2018 will be remembered by stock market investors as the year of the mental recession. The underlying US economy appears to be on sound footing. US company profits are up, and unemployment is down to historic lows. But the market itself spent the year in a tizzy worrying over US-China trade talks, the very real possibility that the Federal Reserve would raise rates too far and too fast, slowing economic activity in China and Europe, Brexit and, the cherry on top, domestic political turmoil.
2018 started the year with an upward market trajectory that appeared to have no end in sight. It ended in December with the worst month in the market since 1931. The 4th quarter was the worst performing quarter in over 10 years. And it was the first time that 96% of the asset classes all generated negative returns. Cash was the best performing asset of the year.

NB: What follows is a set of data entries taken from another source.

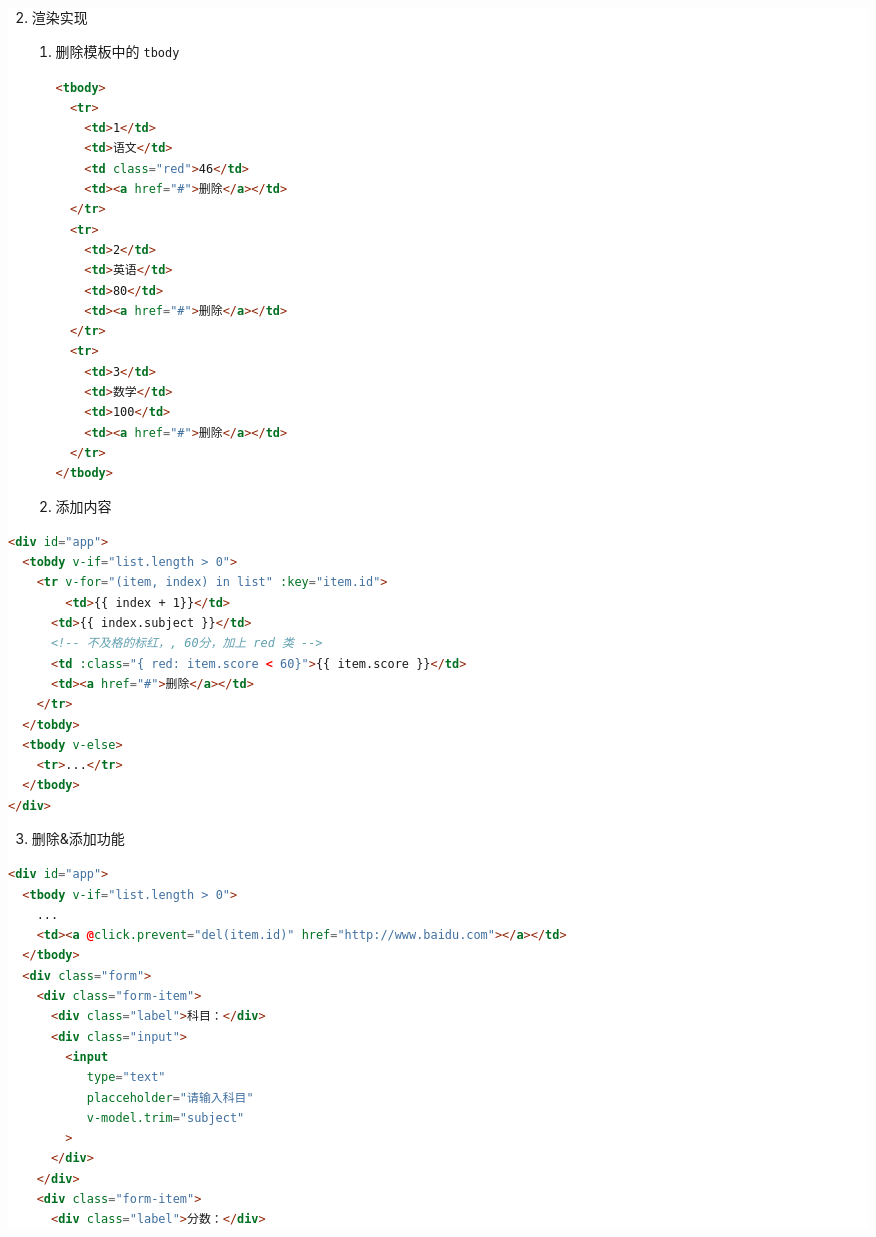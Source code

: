 2. 渲染实现

   1. 删除模板中的 `tbody`

      ```html
      <tbody>
        <tr>
          <td>1</td>
          <td>语文</td>
          <td class="red">46</td>
          <td><a href="#">删除</a></td>
        </tr>
        <tr>
          <td>2</td>
          <td>英语</td>
          <td>80</td>
          <td><a href="#">删除</a></td>
        </tr>
        <tr>
          <td>3</td>
          <td>数学</td>
          <td>100</td>
          <td><a href="#">删除</a></td>
        </tr>
      </tbody>
      ```

   2. 添加内容

```html
<div id="app">
  <tobdy v-if="list.length > 0">
  	<tr v-for="(item, index) in list" :key="item.id">
    	<td>{{ index + 1}}</td>
      <td>{{ index.subject }}</td>
      <!-- 不及格的标红，, 60分，加上 red 类 -->
      <td :class="{ red: item.score < 60}">{{ item.score }}</td>
      <td><a href="#">删除</a></td>
    </tr>
  </tobdy>
  <tbody v-else>
  	<tr>...</tr>
  </tbody>
</div>
```

3. 删除&添加功能

```html
<div id="app">
  <tbody v-if="list.length > 0">
  	...
    <td><a @click.prevent="del(item.id)" href="http://www.baidu.com"></a></td>
  </tbody>
  <div class="form">
    <div class="form-item">
      <div class="label">科目：</div>
      <div class="input">
        <input 
           type="text" 
           placceholder="请输入科目" 
           v-model.trim="subject"
        >
      </div>
    </div>
    <div class="form-item">
      <div class="label">分数：</div>
```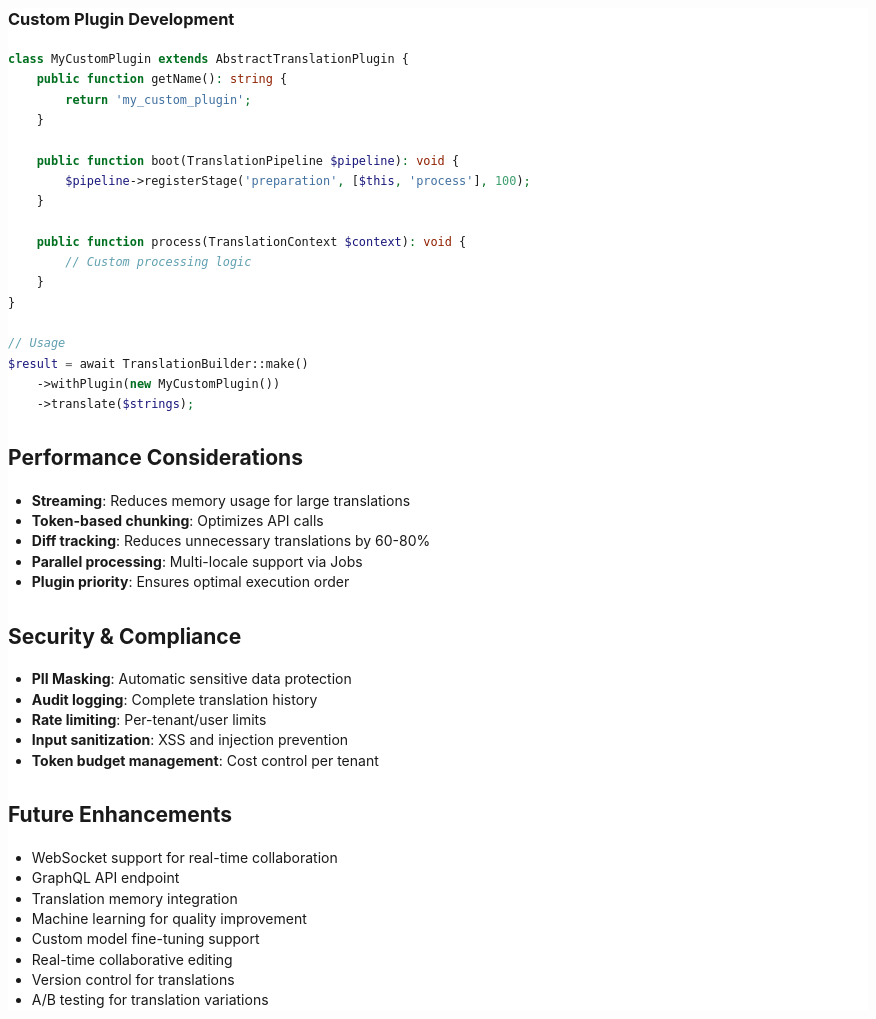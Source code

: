 ### Custom Plugin Development
```php
class MyCustomPlugin extends AbstractTranslationPlugin {
    public function getName(): string {
        return 'my_custom_plugin';
    }
    
    public function boot(TranslationPipeline $pipeline): void {
        $pipeline->registerStage('preparation', [$this, 'process'], 100);
    }
    
    public function process(TranslationContext $context): void {
        // Custom processing logic
    }
}

// Usage
$result = await TranslationBuilder::make()
    ->withPlugin(new MyCustomPlugin())
    ->translate($strings);
```

## Performance Considerations

- **Streaming**: Reduces memory usage for large translations
- **Token-based chunking**: Optimizes API calls
- **Diff tracking**: Reduces unnecessary translations by 60-80%
- **Parallel processing**: Multi-locale support via Jobs
- **Plugin priority**: Ensures optimal execution order

## Security & Compliance

- **PII Masking**: Automatic sensitive data protection
- **Audit logging**: Complete translation history
- **Rate limiting**: Per-tenant/user limits
- **Input sanitization**: XSS and injection prevention
- **Token budget management**: Cost control per tenant

## Future Enhancements

- WebSocket support for real-time collaboration
- GraphQL API endpoint
- Translation memory integration
- Machine learning for quality improvement
- Custom model fine-tuning support
- Real-time collaborative editing
- Version control for translations
- A/B testing for translation variations
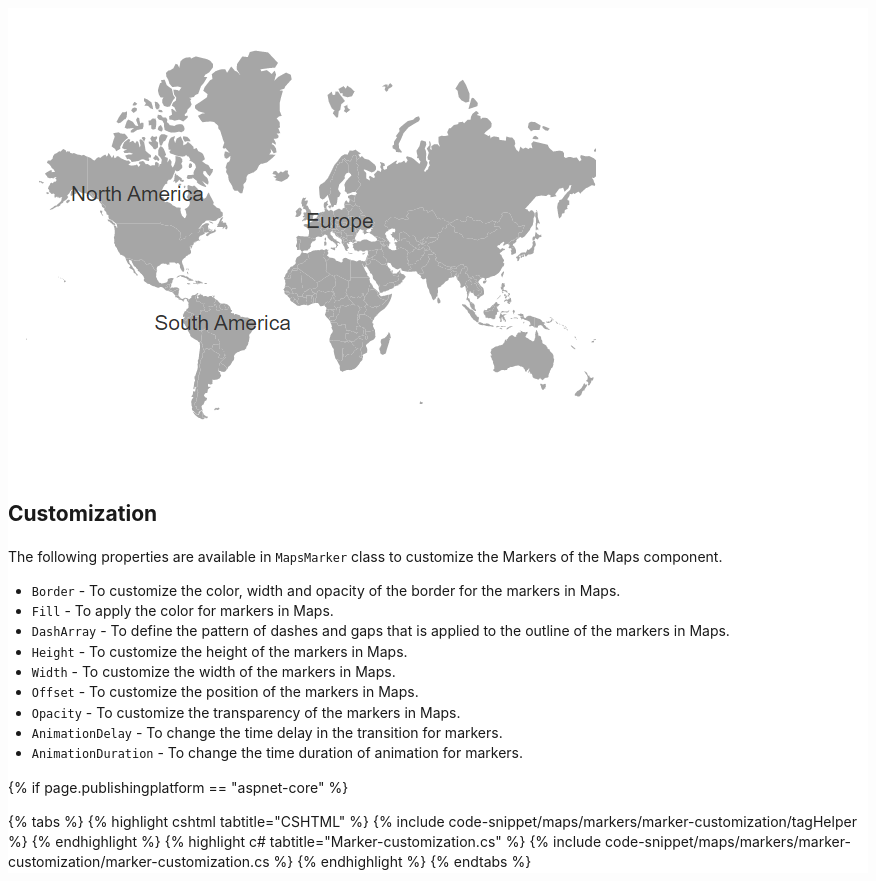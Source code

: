 

![Adding marker template](./images/Marker/marker-template.PNG)

## Customization

The following properties are available in `MapsMarker` class to customize the Markers of the Maps component.

* `Border` - To customize the color, width and opacity of the border for the markers in Maps.
* `Fill` - To apply the color for markers in Maps.
* `DashArray` - To define the pattern of dashes and gaps that is applied to the outline of the markers in Maps.
* `Height` - To customize the height of the markers in Maps.
* `Width` - To customize the width of the markers in Maps.
* `Offset` - To customize the position of the markers in Maps.
* `Opacity` - To customize the transparency of the markers in Maps.
* `AnimationDelay` - To change the time delay in the transition for markers.
* `AnimationDuration` - To change the time duration of animation for markers.

{% if page.publishingplatform == "aspnet-core" %}

{% tabs %}
{% highlight cshtml tabtitle="CSHTML" %}
{% include code-snippet/maps/markers/marker-customization/tagHelper %}
{% endhighlight %}
{% highlight c# tabtitle="Marker-customization.cs" %}
{% include code-snippet/maps/markers/marker-customization/marker-customization.cs %}
{% endhighlight %}
{% endtabs %}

The good news. The Federal Reserve appeared surprised by the market’s response to the mid December decision to raise rates by another .25%. The most bothersome for the market was the Fed chairman’s comments which indicated the rate increases would increase deep into 2019. The market has entered 2019 with a bet that the Fed will not raise rates during the 1st quarter and possibly not again for the foreseeable future. There are even predictions being made that the next Fed move will be to lower rates.
The trade talks with China are reported to be making progress. The US is demanding that China open its markets to US businesses eager to do business with the growing Chinese consumer base. But the US is also demanding that the Chinese stop the outright theft of intellectual property. The Chinese initially presented a very hard response to the US demands, but the negative impact of the trade standoff has severely impacted their economy. GDP numbers released by the Chinese are always suspect but recent numbers showed the economy had slowed to growth not seen since 1990.

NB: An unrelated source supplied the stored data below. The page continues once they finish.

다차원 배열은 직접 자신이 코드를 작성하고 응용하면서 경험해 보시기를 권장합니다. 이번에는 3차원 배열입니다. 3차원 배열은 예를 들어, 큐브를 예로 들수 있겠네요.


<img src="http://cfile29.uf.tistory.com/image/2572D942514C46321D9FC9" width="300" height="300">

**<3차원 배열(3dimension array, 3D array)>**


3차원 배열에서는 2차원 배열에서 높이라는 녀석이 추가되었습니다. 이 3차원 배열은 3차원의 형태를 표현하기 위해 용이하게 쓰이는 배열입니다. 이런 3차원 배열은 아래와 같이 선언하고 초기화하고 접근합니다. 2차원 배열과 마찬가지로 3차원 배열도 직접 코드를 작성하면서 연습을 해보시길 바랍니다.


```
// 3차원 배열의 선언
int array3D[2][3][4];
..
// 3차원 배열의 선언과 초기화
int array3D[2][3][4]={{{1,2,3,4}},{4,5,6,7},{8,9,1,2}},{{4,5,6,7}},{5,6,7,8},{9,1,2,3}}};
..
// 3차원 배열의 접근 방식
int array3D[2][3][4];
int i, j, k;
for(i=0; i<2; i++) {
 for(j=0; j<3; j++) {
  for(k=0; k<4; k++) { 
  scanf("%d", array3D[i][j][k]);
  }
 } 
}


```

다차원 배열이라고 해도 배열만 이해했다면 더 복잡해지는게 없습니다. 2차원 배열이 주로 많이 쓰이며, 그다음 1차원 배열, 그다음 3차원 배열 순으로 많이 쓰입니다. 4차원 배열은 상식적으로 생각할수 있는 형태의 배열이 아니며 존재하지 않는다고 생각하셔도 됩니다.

Any indication that talks between the US and China are moving successfully to a resolution would be a major boost to the US stock market.
The trade conflict has negatively impacted the European economy. But the European Union was having other economic problems apart from the Chinese. Add to the concern was the threat that Britain would leave the European Union without reaching an agreement with the EU on how that would be done. There is the possibility that Italy, Spain and other members of the EU would decide they too would like to separate. They would begin printing their own currencies and the credit risk would explode. Meanwhile, the European central bank is not expected to begin raising its rates until sometime in 2020. Europeans are still dealing with negative interest rates.
Oh, another problem for the market was the computer trading. Any mention of the key words related to the topics just discussed triggered selling. It was day trading on steroids.
Changes made to the Oak Springs portfolio involved buying on dips, until the dips turned into slides. We did increase our position in small and mid-sized companies and commodities and reduced our exposure to emerging markets. The next move will be made based on the results of the US/China trade talks.